● **Task details**
Please restate the records below verbatim, omitting every image they hold.

● **Entries supplied**
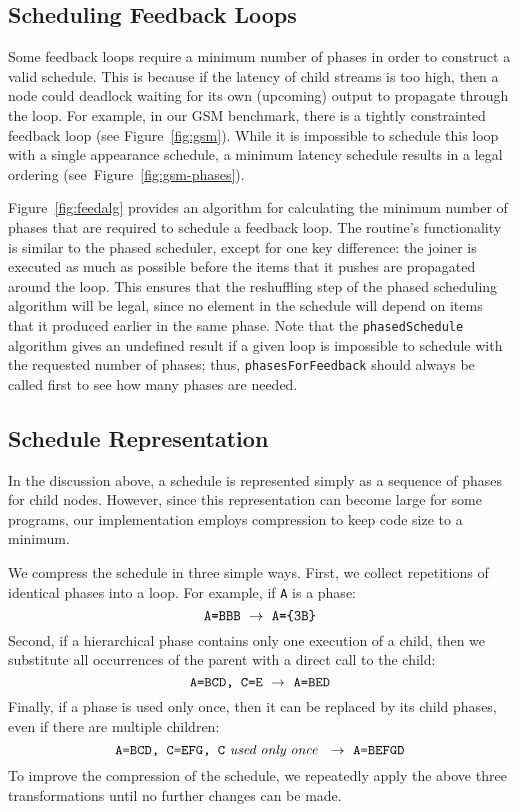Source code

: \subsection{Scheduling Feedback Loops}

Some feedback loops require a minimum number of phases in order to
construct a valid schedule.  This is because if the latency of child
streams is too high, then a node could deadlock waiting for its own
(upcoming) output to propagate through the loop.  For example, in our
GSM benchmark, there is a tightly constrainted feedback loop (see
Figure~\ref{fig:gsm}).  While it is impossible to schedule this loop
with a single appearance schedule, a minimum latency schedule results
in a legal ordering (see~Figure~\ref{fig:gsm-phases}).

Figure~\ref{fig:feedalg} provides an algorithm for calculating the
minimum number of phases that are required to schedule a feedback
loop.  The routine's functionality is similar to the phased scheduler,
except for one key difference: the joiner is executed as much as
possible before the items that it pushes are propagated around the
loop.  This ensures that the reshuffling step of the phased scheduling
algorithm will be legal, since no element in the schedule will depend
on items that it produced earlier in the same phase.  Note that the
{\tt phasedSchedule} algorithm gives an undefined result if a given
loop is impossible to schedule with the requested number of phases;
thus, {\tt phasesForFeedback} should always be called first to see how
many phases are needed.

\subsection{Schedule Representation}
\label{sec:schedrep}

In the discussion above, a schedule is represented simply as a
sequence of phases for child nodes.  However, since this
representation can become large for some programs, our implementation
employs compression to keep code size to a minimum.  

We compress the schedule in three simple ways.  First, we collect
repetitions of identical phases into a loop.  For example, if {\tt A}
is a phase:
\[
\mbox{{\tt A=BBB}} ~\rightarrow~ \mbox{{\tt A=\{3B\}}}
\]
Second, if a hierarchical phase contains only one execution of a
child, then we substitute all occurrences of the parent with a direct
call to the child:
\[
\mbox{{\tt A=BCD, C=E}} ~\rightarrow~ \mbox{{\tt A=BED}}
\]
Finally, if a phase is used only once, then it can be replaced by its
child phases, even if there are multiple children:
\[
\mbox{{\tt A=BCD, C=EFG, C}}~\mbox{\it used}~\mbox{\it only}~\mbox{\it once}~ ~\rightarrow~ \mbox{{\tt A=BEFGD}}
\]
To improve the compression of the schedule, we repeatedly apply the
above three transformations until no further changes can be made.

● **Solved problem**
Source code

: \subsection{Scheduling Feedback Loops}

Some feedback loops require a minimum number of phases in order to
construct a valid schedule.  This is because if the latency of child
streams is too high, then a node could deadlock waiting for its own
(upcoming) output to propagate through the loop.  For example, in our
GSM benchmark, there is a tightly constrainted feedback loop (see
Figure~\ref{fig:gsm}).  While it is impossible to schedule this loop
with a single appearance schedule, a minimum latency schedule results
in a legal ordering (see~Figure~\ref{fig:gsm-phases}).

Figure~\ref{fig:feedalg} provides an algorithm for calculating the
minimum number of phases that are required to schedule a feedback
loop.  The routine's functionality is similar to the phased scheduler,
except for one key difference: the joiner is executed as much as
possible before the items that it pushes are propagated around the
loop.  This ensures that the reshuffling step of the phased scheduling
algorithm will be legal, since no element in the schedule will depend
on items that it produced earlier in the same phase.  Note that the
{\tt phasedSchedule} algorithm gives an undefined result if a given
loop is impossible to schedule with the requested number of phases;
thus, {\tt phasesForFeedback} should always be called first to see how
many phases are needed.

\subsection{Schedule Representation}
\label{sec:schedrep}

In the discussion above, a schedule is represented simply as a
sequence of phases for child nodes.  However, since this
representation can become large for some programs, our implementation
employs compression to keep code size to a minimum.  

We compress the schedule in three simple ways.  First, we collect
repetitions of identical phases into a loop.  For example, if {\tt A}
is a phase:
\[
\mbox{{\tt A=BBB}} ~\rightarrow~ \mbox{{\tt A=\{3B\}}}
\]
Second, if a hierarchical phase contains only one execution of a
child, then we substitute all occurrences of the parent with a direct
call to the child:
\[
\mbox{{\tt A=BCD, C=E}} ~\rightarrow~ \mbox{{\tt A=BED}}
\]
Finally, if a phase is used only once, then it can be replaced by its
child phases, even if there are multiple children:
\[
\mbox{{\tt A=BCD, C=EFG, C}}~\mbox{\it used}~\mbox{\it only}~\mbox{\it once}~ ~\rightarrow~ \mbox{{\tt A=BEFGD}}
\]
To improve the compression of the schedule, we repeatedly apply the
above three transformations until no further changes can be made.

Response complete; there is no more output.